That would not have been true 500 years ago. The roadside grass would have fed horses, the trees would have supplied firewood and their acorns would have fed pigs. Although the England of my day has 10 times the population of Tudor times, there’s more greenery for wild nature now than there was then.
Italy has more forest cover than it did 50 years ago, and Austria has doubled its production of greenery over what it would otherwise be.
Fossil fuels have well known disadvantages, but this is one of their easily overlooked benefits. By substituting oil and coal for horses and firewood, we have relieved the pressure on greenery to supply our needs. By using gas to make fertilizer, we can feed ourselves from a smaller acreage, leaving more acres for other species.
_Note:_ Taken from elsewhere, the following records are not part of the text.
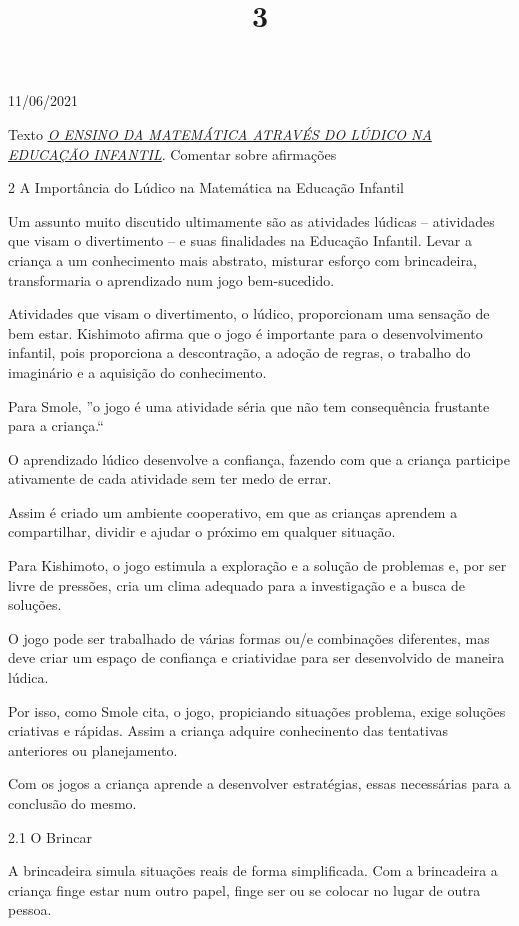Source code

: \documentclass{SchoolBook}
\begin{document}
    \begin{day}{11/06/2021}
        \title{3}{Texto \emph{\href{https://drive.google.com/file/d/167RWN6Z-7H5BkAholpEdeZX116oSQB6u/view}{O ENSINO DA MATEMÁTICA ATRAVÉS DO LÚDICO NA EDUCAÇÃO INFANTIL}}. Comentar sobre afirmações}
        
        2 A Importância do Lúdico na Matemática na Educação Infantil
        
        Um assunto muito discutido ultimamente são as atividades lúdicas -- atividades que visam o divertimento -- e suas finalidades na Educação Infantil. Levar a criança a um conhecimento mais abstrato, misturar esforço com brincadeira, transformaria o aprendizado num jogo bem-sucedido.
        
        Atividades que visam o divertimento, o lúdico, proporcionam uma sensação de bem estar. Kishimoto afirma que o jogo é importante para o desenvolvimento infantil, pois proporciona a descontração, a adoção de regras, o trabalho do imaginário e a aquisição do conhecimento.
        
        Para Smole, ''o jogo é uma atividade séria que não tem consequência frustante para a criança.``
        
        O aprendizado lúdico desenvolve a confiança, fazendo com que a criança participe ativamente de cada atividade sem ter medo de errar.
        
        Assim é criado um ambiente cooperativo, em que as crianças aprendem a compartilhar, dividir e ajudar o próximo em qualquer situação.
        
        Para Kishimoto, o jogo estimula a exploração e a solução de problemas e, por ser livre de pressões, cria um clima adequado para a investigação e a busca de soluções.
        
        O jogo pode ser trabalhado de várias formas ou/e combinações diferentes, mas deve criar um espaço de confiança e criatividae para ser desenvolvido de maneira lúdica.
        
        Por isso, como Smole cita, o jogo, propiciando situações problema, exige soluções criativas e rápidas. Assim a criança adquire conhecinento das tentativas anteriores ou planejamento.
        
        Com os jogos a criança aprende a desenvolver estratégias, essas necessárias para a conclusão do mesmo.
        
        2.1 O Brincar
        
        A brincadeira simula situações reais de forma simplificada. Com a brincadeira a criança finge estar num outro papel, finge ser ou se colocar no lugar de outra pessoa.
        

\end{day}
\end{document}
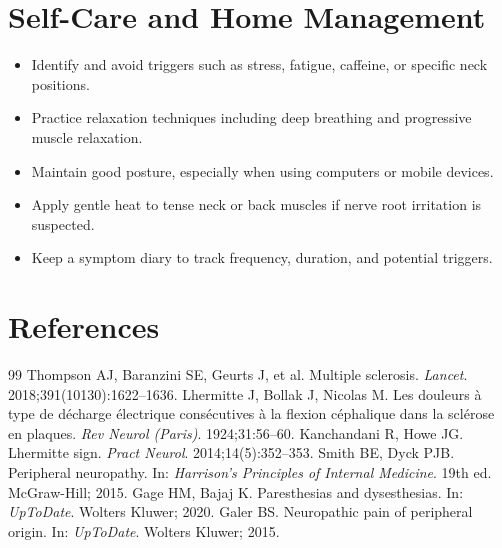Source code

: \section*{Self-Care and Home Management}
\begin{itemize}
  \item Identify and avoid triggers such as stress, fatigue, caffeine, or specific neck positions.
  \item Practice relaxation techniques including deep breathing and progressive muscle relaxation.
  \item Maintain good posture, especially when using computers or mobile devices.
  \item Apply gentle heat to tense neck or back muscles if nerve root irritation is suspected.
  \item Keep a symptom diary to track frequency, duration, and potential triggers.
\end{itemize}

\section*{References}
\begin{thebibliography}{99}
Thompson AJ, Baranzini SE, Geurts J, et al. Multiple sclerosis. \textit{Lancet}. 2018;391(10130):1622--1636.
Lhermitte J, Bollak J, Nicolas M. Les douleurs \`{a} type de d\'{e}charge \'{e}lectrique cons\'{e}cutives \`{a} la flexion c\'{e}phalique dans la scl\'{e}rose en plaques. \textit{Rev Neurol (Paris)}. 1924;31:56--60.
Kanchandani R, Howe JG. Lhermitte sign. \textit{Pract Neurol}. 2014;14(5):352--353.
Smith BE, Dyck PJB. Peripheral neuropathy. In: \textit{Harrison's Principles of Internal Medicine}. 19th ed. McGraw-Hill; 2015.
Gage HM, Bajaj K. Paresthesias and dysesthesias. In: \textit{UpToDate}. Wolters Kluwer; 2020.
Galer BS. Neuropathic pain of peripheral origin. In: \textit{UpToDate}. Wolters Kluwer; 2015.
\end{thebibliography}
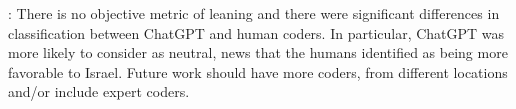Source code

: : There is no objective metric of leaning and there were significant differences in classification between ChatGPT and human coders. In particular, ChatGPT was more likely to consider as neutral, news that the humans identified as being more favorable to Israel. Future work should have more coders, from different locations and/or include expert coders.

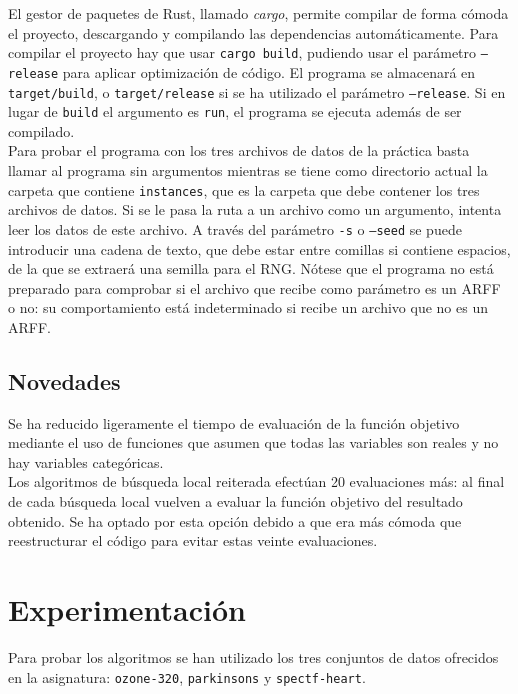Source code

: \documentclass{article}
\begin{document}
El gestor de paquetes de Rust, llamado \textit{cargo}, permite compilar de forma cómoda el proyecto, descargando y compilando las dependencias automáticamente. Para compilar el proyecto hay que usar \texttt{cargo build}, pudiendo usar el parámetro \texttt{--release} para aplicar optimización de código. El programa se almacenará en \texttt{target/build}, o \texttt{target/release} si se ha utilizado el parámetro \texttt{--release}. Si en lugar de \texttt{build} el argumento es \texttt{run}, el programa se ejecuta además de ser compilado. \\

Para probar el programa con los tres archivos de datos de la práctica basta llamar al programa sin argumentos mientras se tiene como directorio actual la carpeta que contiene \texttt{instances}, que es la carpeta que debe contener los tres archivos de datos. Si se le pasa la ruta a un archivo como un argumento, intenta leer los datos de este archivo. A través del parámetro \texttt{-s} o \texttt{--seed} se puede introducir una cadena de texto, que debe estar entre comillas si contiene espacios, de la que se extraerá una semilla para el RNG. Nótese que el programa no está preparado para comprobar si el archivo que recibe como parámetro es un ARFF o no: su comportamiento está indeterminado si recibe un archivo que no es un ARFF.

\subsection*{Novedades}

Se ha reducido ligeramente el tiempo de evaluación de la función objetivo mediante el uso de funciones que asumen que todas las variables son reales y no hay variables categóricas. \\

Los algoritmos de búsqueda local reiterada efectúan 20 evaluaciones más: al final de cada búsqueda local vuelven a evaluar la función objetivo del resultado obtenido. Se ha optado por esta opción debido a que era más cómoda que reestructurar el código para evitar estas veinte evaluaciones.

\section{Experimentación}

Para probar los algoritmos se han utilizado los tres conjuntos de datos ofrecidos en la asignatura: \texttt{ozone-320}, \texttt{parkinsons} y \texttt{spectf-heart}. \\
\end{document}
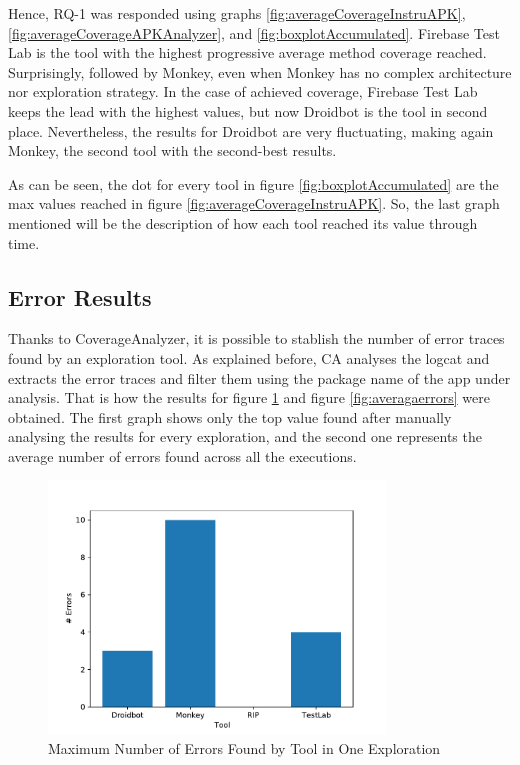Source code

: Hence, RQ-1 was responded using graphs \ref{fig:averageCoverageInstruAPK}, \ref{fig:averageCoverageAPKAnalyzer}, and \ref{fig:boxplotAccumulated}. Firebase Test Lab is the tool with the highest progressive average method coverage reached. Surprisingly, followed by Monkey, even when Monkey has no complex architecture nor exploration strategy. In the case of achieved coverage, Firebase Test Lab keeps the lead with the highest values, but now Droidbot is the tool in second place. Nevertheless, the results for Droidbot are very fluctuating, making again Monkey, the second tool with the second-best results. 

As can be seen, the dot for every tool in figure \ref{fig:boxplotAccumulated} are the max values reached in figure \ref{fig:averageCoverageInstruAPK}. So, the last graph mentioned will be the description of how each tool reached its value through time.

\subsection{Error Results}\label{sec:errorResults}

Thanks to CoverageAnalyzer, it is possible to stablish the number of error traces found by an exploration tool. As explained before, CA analyses the logcat and extracts the error traces and filter them using the package name of the app under analysis. That is how the results for 
figure \ref{fig:maxerrors} and figure \ref{fig:averagaerrors} were obtained. The first graph shows only the top value found after manually analysing the results for every exploration, and the second one represents the average number of errors found across all the executions. 

\begin{figure}[h]
\centering
\includegraphics[width=0.8\textwidth]{../Figures/maxErrors.pdf}
\caption{Maximum Number of Errors Found by Tool in One Exploration}\label{fig:maxerrors}
\end{figure}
A professor in Vienna named Helmut Haberl has been investigating this phenomenon under the acronym HANPP-or human appropriation of net primary production (a fancy phrase for greenery or biomass). He concludes that human beings currently appropriate for themselves and their domestic animals 14.2% of the world’s greenery-including farms, forests, swamps, grasslands and scrub, but excluding the oceans. We destroy or prevent another 9.6% of greenery from growing, by paving or over-grazing; 76.2% remains for nature to use.
So there is still some headroom for the human enterprise. But I see an even more encouraging result hidden in Mr. Haberl’s numbers. He finds that the most industrialized parts of the globe do not necessarily have the largest impact on the biomass of natural ecosystems, even when you take into account their importation of primary production from other places.
The reason is that rich economies tend to boost plant growth, especially on farms, through fertilizer and irrigation. In some cases they do so to such effect that even a large human appropriation still leaves lots for other wildlife. Italy, for example, has more forest cover than it did 50 years ago, yet produces more food.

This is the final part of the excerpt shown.